An Sprache beteiligtes Gen fördert Verzweigung von Nervenzellen

Max-Planck-Forscher entschlüsseln Funktion von Foxp2

31. August 2011

Welche genetischen Veränderungen ermöglichten die Entwicklung von Sprache? Mit dem Ergebnis ihrer neuen Studie sind Sonja C. Vernes vom Wellcome Trust Centre for Human Genetics der Universität Oxford and Simon E. Fisher vom Max-Planck-Institut für Psycholinguistik der Antwort auf eine der spannendsten Fragen in der Erforschung der menschlichen Evolution ein Stück näher gekommen. Wie sie in PLoS Genetics berichten, spielt das Gen Forkhead-Box P2 (Foxp2) bei der Vernetzung von Neuronen im Rahmen der Entwicklung des Gehirns eine wichtige Rolle.

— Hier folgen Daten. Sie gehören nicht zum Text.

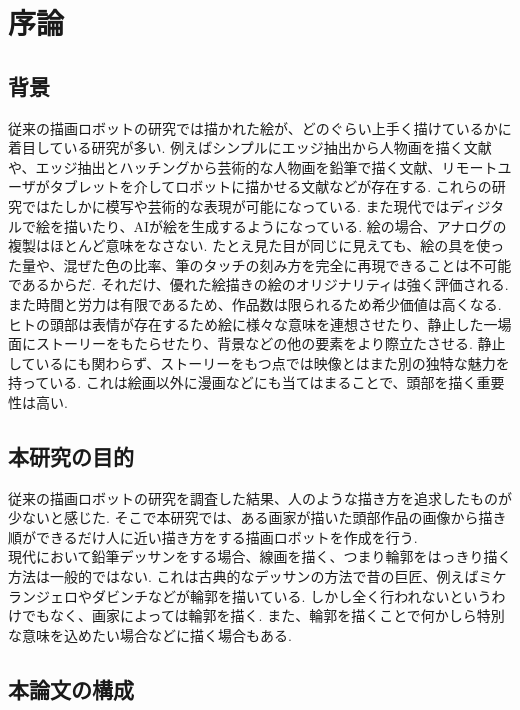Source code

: \chapter{序論}
  \label{chap:intro}
  \section{背景}
    \label{sec:background}
	従来の描画ロボットの研究では描かれた絵が、どのぐらい上手く描けているかに着目している研究が多い. 例えばシンプルにエッジ抽出から人物画を描く文献\cite{1}や、エッジ抽出とハッチングから芸術的な人物画を鉛筆で描く文献\cite{2}、リモートユーザがタブレットを介してロボットに描かせる文献\cite{3}などが存在する. これらの研究ではたしかに模写や芸術的な表現が可能になっている.
	\hspace{10pt}また現代ではディジタルで絵を描いたり、AIが絵を生成するようになっている.
	絵の場合、アナログの複製はほとんど意味をなさない. 
	たとえ見た目が同じに見えても、絵の具を使った量や、混ぜた色の比率、筆のタッチの刻み方を完全に再現できることは不可能であるからだ.
	それだけ、優れた絵描きの絵のオリジナリティは強く評価される.
	また時間と労力は有限であるため、作品数は限られるため希少価値は高くなる.
	\hspace{10pt}
	ヒトの頭部は表情が存在するため絵に様々な意味を連想させたり、静止した一場面にストーリーをもたらせたり、背景などの他の要素をより際立たさせる.
	静止しているにも関わらず、ストーリーをもつ点では映像とはまた別の独特な魅力を持っている.
	これは絵画以外に漫画などにも当てはまることで、頭部を描く重要性は高い.
  \section{本研究の目的}
    \label{sec:target}
	従来の描画ロボットの研究を調査した結果、人のような描き方を追求したものが少ないと感じた.
	そこで本研究では、ある画家が描いた頭部作品の画像から描き順ができるだけ人に近い描き方をする描画ロボットを作成を行う.\\
	\hspace{10pt}
   現代において鉛筆デッサンをする場合、線画を描く、つまり輪郭をはっきり描く方法は一般的ではない.
	これは古典的なデッサンの方法で昔の巨匠、例えばミケランジェロやダビンチなどが輪郭を描いている.
	しかし全く行われないというわけでもなく、画家によっては輪郭を描く.
	また、輪郭を描くことで何かしら特別な意味を込めたい場合などに描く場合もある.
	\section{本論文の構成}
    \label{sec:construction_of_this_paper}
    
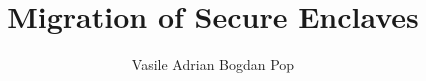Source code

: \documentclass[language=english,version=final,mainfont=none,sharelatex=false]{utuftthesis}
\providecommand{\algorithmname}{Algoritmi}
\begin{document}
\title{Migration of Secure Enclaves}
\author{Vasile Adrian Bogdan Pop}

\maketitle


\tableofcontents

\listoffigures

\listoftables

\listofacronyms

\renewcommand{\algorithmname}{\listingscaption}


\begin{comment}
To better organize things, create a new tex hellllo file for each chapter
and input it below.

Avoid using the å, ä, ö or <space> characters in referred names and
underscores \_ in file names (may break hyperref).

Good luck!
\end{comment}








%
%


\printbibliography

\begin{comment}
Important! Create the appendix chapters with command \textbackslash appchapter\{some
name\} instead of \textbackslash chapter\{some name\} for the automagic
page counting to work!
\end{comment}
\end{document}
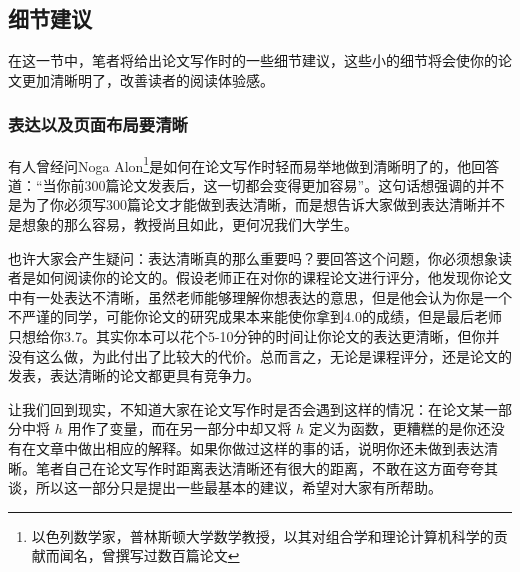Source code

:\documentclass{formatBook}
\begin{document}
\subsection{细节建议}
在这一节中，笔者将给出论文写作时的一些细节建议，这些小的细节将会使你的论文更加清晰明了，改善读者的阅读体验感。
\subsubsection{表达以及页面布局要清晰}
有人曾经问Noga Alon\footnote{以色列数学家，普林斯顿大学数学教授，以其对组合学和理论计算机科学的贡献而闻名，曾撰写过数百篇论文}是如何在论文写作时轻而易举地做到清晰明了的，他回答道：“当你前300篇论文发表后，这一切都会变得更加容易”\cite{pak_how_nodate}。这句话想强调的并不是为了你必须写300篇论文才能做到表达清晰，而是想告诉大家做到表达清晰并不是想象的那么容易，教授尚且如此，更何况我们大学生。\par
也许大家会产生疑问：表达清晰真的那么重要吗？要回答这个问题，你必须想象读者是如何阅读你的论文的。假设老师正在对你的课程论文进行评分，他发现你论文中有一处表达不清晰，虽然老师能够理解你想表达的意思，但是他会认为你是一个不严谨的同学，可能你论文的研究成果本来能使你拿到4.0的成绩，但是最后老师只想给你3.7。其实你本可以花个5-10分钟的时间让你论文的表达更清晰，但你并没有这么做，为此付出了比较大的代价。总而言之，无论是课程评分，还是论文的发表，表达清晰的论文都更具有竞争力。\par
让我们回到现实，不知道大家在论文写作时是否会遇到这样的情况：在论文某一部分中将 $h$ 用作了变量，而在另一部分中却又将 $h$ 定义为函数，更糟糕的是你还没有在文章中做出相应的解释。如果你做过这样的事的话，说明你还未做到表达清晰。笔者自己在论文写作时距离表达清晰还有很大的距离，不敢在这方面夸夸其谈，所以这一部分只是提出一些最基本的建议，希望对大家有所帮助。
\end{document}
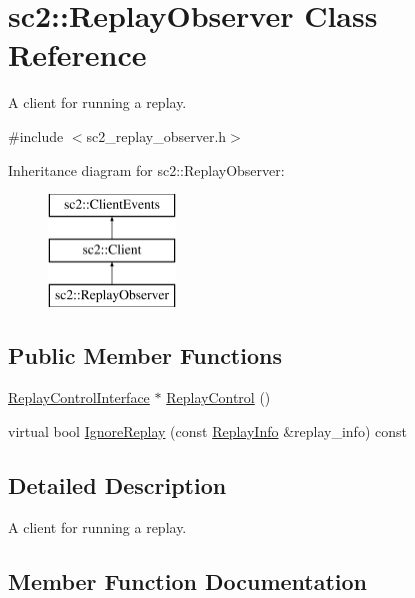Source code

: \hypertarget{classsc2_1_1_replay_observer}{}\section{sc2\+:\+:Replay\+Observer Class Reference}
\label{classsc2_1_1_replay_observer}


A client for running a replay.  




{\ttfamily \#include $<$sc2\+\_\+replay\+\_\+observer.\+h$>$}

Inheritance diagram for sc2\+:\+:Replay\+Observer\+:\begin{figure}[H]
\begin{center}
\leavevmode
\includegraphics[height=3.000000cm]{classsc2_1_1_replay_observer}
\end{center}
\end{figure}
\subsection*{Public Member Functions}
\begin{DoxyCompactItemize}
\item 
\hyperlink{classsc2_1_1_replay_control_interface}{Replay\+Control\+Interface} $\ast$ \hyperlink{classsc2_1_1_replay_observer_a99198b2295dc998662b929f96ad17d65}{Replay\+Control} ()
\item 
virtual bool \hyperlink{classsc2_1_1_replay_observer_ac45036d3304612bc02b9794cc9eba187}{Ignore\+Replay} (const \hyperlink{structsc2_1_1_replay_info}{Replay\+Info} \&replay\+\_\+info) const
\end{DoxyCompactItemize}


\subsection{Detailed Description}
A client for running a replay. 

\subsection{Member Function Documentation}
\mbox{\label{classsc2_1_1_replay_observer_ac45036d3304612bc02b9794cc9eba187}} 
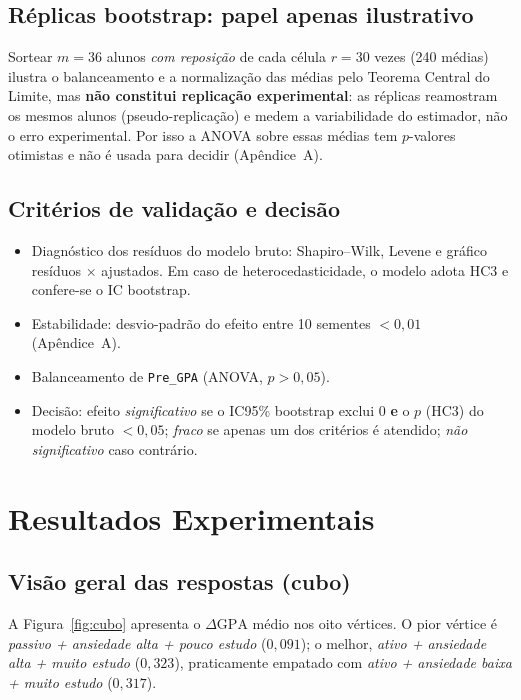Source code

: \documentclass[12pt,a4paper]{article}
\newcommand{\dgpa}{\ensuremath{\Delta\mathrm{GPA}}}
\begin{document}
\subsection{R\'eplicas bootstrap: papel apenas ilustrativo}
Sortear $m=36$ alunos \emph{com reposi\c{c}\~ao} de cada c\'elula $r=30$ vezes (240 m\'edias) ilustra o balanceamento e a normaliza\c{c}\~ao das m\'edias pelo Teorema Central do Limite,
mas \textbf{n\~ao constitui replica\c{c}\~ao experimental}: as r\'eplicas reamostram os mesmos alunos (pseudo-replica\c{c}\~ao) e medem a variabilidade do estimador, n\~ao o erro experimental.
Por isso a ANOVA sobre essas m\'edias tem $p$-valores otimistas e n\~ao \'e usada para decidir (Ap\^endice~A).

\subsection{Crit\'erios de valida\c{c}\~ao e decis\~ao}
\begin{itemize}
\item Diagn\'ostico dos res\'iduos do modelo bruto: Shapiro--Wilk, Levene e gr\'afico res\'iduos $\times$ ajustados. Em caso de heterocedasticidade, o modelo adota HC3 e confere-se o IC bootstrap.
\item Estabilidade: desvio-padr\~ao do efeito entre 10 sementes $<0{,}01$ (Ap\^endice~A).
\item Balanceamento de \texttt{Pre\_GPA} (ANOVA, $p>0{,}05$).
\item Decis\~ao: efeito \emph{significativo} se o IC95\% bootstrap exclui 0 \textbf{e} o $p$ (HC3) do modelo bruto $<0{,}05$;
\emph{fraco} se apenas um dos crit\'erios \'e atendido; \emph{n\~ao significativo} caso contr\'ario.
\end{itemize}

\section{Resultados Experimentais}
\subsection{Vis\~ao geral das respostas (cubo)}
A Figura~\ref{fig:cubo} apresenta o \dgpa{} m\'edio nos oito v\'ertices. O pior v\'ertice \'e
\emph{passivo + ansiedade alta + pouco estudo} ($0{,}091$); o melhor, \emph{ativo + ansiedade alta + muito estudo} ($0{,}323$),
praticamente empatado com \emph{ativo + ansiedade baixa + muito estudo} ($0{,}317$).
\end{document}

Dass der Mensch Worte und Sätze bilden kann, verdankt er komplexen Netzwerken aus Nervenzellen in seinem Gehirn, die Worte mit Bedeutungen verknüpfen und Mund, Zunge und Kehlkopf bei der Lautbildung steuern. Das Gen Foxp2 spielt für die korrekte Ausbildung und Funktion dieser Schaltkreise eine wichtige Rolle. Es enthält den Bauplan für ein Protein, das als Transkriptionsfaktor die Ableserate anderer Gene reguliert und somit beeinflusst, welche Proteine die Zelle produziert. Nur wie sich dieser Vorgang im Detail abspielt, war bislang unklar.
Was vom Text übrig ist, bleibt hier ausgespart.